16.3 Wijziging bestemming Waarde - Archeologie 3
Burgemeester en wethouders zijn bevoegd betreffende de dubbelbestemming 'Waarde - Archeologie 3' de regels van het plan te wijzigen zodanig dat de dubbelbestemming naar ligging wordt verschoven of naar omvang wordt vergroot of verkleind en in voorkomend geval wordt verwijderd, voor zover de geconstateerde aanwezigheid of afwezigheid van archeologische waarden, in voorkomend geval na beëindiging van archeologisch onderzoek, daartoe aanleiding geeft.
Artikel 17 Overige regels
17.1 Verwijzing naar andere wettelijke regelingen
Waar in dit plan wordt verwezen naar andere wettelijke regelingen, wordt geduid op de regelingen zoals die luidden op het tijdstip van de ter-inzage-legging van het ontwerp van het bestemmingsplan.

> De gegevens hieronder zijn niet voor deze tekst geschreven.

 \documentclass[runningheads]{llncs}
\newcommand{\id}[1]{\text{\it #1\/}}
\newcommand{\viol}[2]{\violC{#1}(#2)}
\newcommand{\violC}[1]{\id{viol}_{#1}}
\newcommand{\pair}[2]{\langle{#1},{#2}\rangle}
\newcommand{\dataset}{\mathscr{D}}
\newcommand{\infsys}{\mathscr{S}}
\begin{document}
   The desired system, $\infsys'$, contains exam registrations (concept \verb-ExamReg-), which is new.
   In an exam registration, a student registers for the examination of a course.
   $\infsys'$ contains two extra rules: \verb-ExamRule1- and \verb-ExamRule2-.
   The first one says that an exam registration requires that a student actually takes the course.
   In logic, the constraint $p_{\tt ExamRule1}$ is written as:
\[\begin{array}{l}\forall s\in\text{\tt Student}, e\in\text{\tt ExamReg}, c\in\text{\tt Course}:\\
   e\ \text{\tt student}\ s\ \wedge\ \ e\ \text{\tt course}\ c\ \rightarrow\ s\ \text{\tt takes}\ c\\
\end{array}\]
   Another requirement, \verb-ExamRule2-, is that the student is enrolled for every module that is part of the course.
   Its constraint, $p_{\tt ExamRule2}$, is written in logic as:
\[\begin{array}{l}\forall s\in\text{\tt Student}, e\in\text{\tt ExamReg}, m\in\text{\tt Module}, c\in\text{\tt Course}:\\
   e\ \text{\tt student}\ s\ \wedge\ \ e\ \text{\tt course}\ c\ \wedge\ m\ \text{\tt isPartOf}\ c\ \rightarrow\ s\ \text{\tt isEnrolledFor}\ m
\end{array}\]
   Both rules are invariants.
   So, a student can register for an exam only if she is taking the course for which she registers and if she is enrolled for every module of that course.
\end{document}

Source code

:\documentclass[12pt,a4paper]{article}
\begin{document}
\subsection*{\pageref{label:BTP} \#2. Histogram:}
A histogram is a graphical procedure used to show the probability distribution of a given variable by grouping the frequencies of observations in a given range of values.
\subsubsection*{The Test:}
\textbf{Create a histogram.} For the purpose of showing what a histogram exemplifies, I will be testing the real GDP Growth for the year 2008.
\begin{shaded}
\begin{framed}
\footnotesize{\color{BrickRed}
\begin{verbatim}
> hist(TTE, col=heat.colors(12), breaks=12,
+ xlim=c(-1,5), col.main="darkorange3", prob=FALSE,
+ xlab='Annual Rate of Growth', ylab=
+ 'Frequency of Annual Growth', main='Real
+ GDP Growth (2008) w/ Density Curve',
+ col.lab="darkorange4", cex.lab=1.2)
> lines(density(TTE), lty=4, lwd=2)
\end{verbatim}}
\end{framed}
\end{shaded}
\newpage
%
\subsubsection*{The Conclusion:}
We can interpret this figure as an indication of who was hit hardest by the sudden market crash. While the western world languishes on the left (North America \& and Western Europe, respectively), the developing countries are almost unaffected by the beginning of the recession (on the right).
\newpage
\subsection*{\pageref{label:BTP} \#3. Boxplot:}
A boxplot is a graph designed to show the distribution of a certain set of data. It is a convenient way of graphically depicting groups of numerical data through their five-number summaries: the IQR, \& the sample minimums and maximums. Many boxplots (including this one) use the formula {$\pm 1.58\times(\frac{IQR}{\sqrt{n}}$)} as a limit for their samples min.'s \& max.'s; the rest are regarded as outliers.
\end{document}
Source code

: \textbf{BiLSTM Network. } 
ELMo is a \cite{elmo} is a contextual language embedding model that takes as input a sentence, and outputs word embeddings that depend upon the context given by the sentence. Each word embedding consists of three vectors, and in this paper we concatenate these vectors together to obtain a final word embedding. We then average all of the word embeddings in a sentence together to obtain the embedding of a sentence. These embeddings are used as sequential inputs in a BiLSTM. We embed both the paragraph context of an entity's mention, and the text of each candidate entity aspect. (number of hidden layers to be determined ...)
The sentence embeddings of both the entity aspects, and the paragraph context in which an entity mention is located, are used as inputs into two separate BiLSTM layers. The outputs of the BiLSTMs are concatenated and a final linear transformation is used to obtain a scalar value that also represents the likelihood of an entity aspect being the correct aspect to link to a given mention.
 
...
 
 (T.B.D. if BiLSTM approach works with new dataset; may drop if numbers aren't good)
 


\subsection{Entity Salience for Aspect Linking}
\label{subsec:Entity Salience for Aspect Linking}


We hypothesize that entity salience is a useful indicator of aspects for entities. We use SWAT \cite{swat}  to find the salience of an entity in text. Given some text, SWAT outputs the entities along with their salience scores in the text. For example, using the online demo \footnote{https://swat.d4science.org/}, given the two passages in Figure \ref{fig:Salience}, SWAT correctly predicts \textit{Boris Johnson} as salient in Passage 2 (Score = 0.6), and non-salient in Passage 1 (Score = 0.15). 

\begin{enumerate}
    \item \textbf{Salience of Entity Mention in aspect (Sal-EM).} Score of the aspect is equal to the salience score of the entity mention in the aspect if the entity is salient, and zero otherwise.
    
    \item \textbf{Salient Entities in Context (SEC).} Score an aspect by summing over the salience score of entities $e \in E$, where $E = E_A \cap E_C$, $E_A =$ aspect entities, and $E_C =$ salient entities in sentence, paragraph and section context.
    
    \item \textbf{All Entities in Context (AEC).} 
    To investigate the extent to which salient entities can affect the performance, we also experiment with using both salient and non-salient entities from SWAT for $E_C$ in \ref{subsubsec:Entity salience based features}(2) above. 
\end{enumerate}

4 Overgangs- en slotregels
Artikel 18 Overgangsrecht
18.1 Overgangsrecht bouwwerken
  1. Een bouwwerk dat op het tijdstip van inwerkingtreding van het bestemmingsplan aanwezig of in uitvoering is, dan wel kan worden gebouwd krachtens een omgevingsvergunning voor het bouwen, en afwijkt van het plan, mag, mits deze afwijking naar aard en omvang niet wordt vergroot,
    1. gedeeltelijk worden vernieuwd of veranderd;
    2. na het teniet gaan ten gevolge van een calamiteit geheel worden vernieuwd of veranderd, mits de aanvraag van een omgevingsvergunning voor het bouwen wordt gedaan binnen twee jaar na de dag waarop het bouwwerk is teniet gegaan.
  2. Het bevoegd gezag kan eenmalig in afwijking van het bepaalde onder a een omgevingsvergunning verlenen voor het vergroten van de inhoud van een bouwwerk als bedoeld onder a met maximaal 10 %.
  3. Het bepaalde onder a is niet van toepassing op bouwwerken die weliswaar bestaan op het tijdstip van inwerkingtreding van het plan, maar zijn gebouwd zonder vergunning en in strijd met het daarvoor geldende plan, daaronder begrepen de overgangsbepaling van dat plan.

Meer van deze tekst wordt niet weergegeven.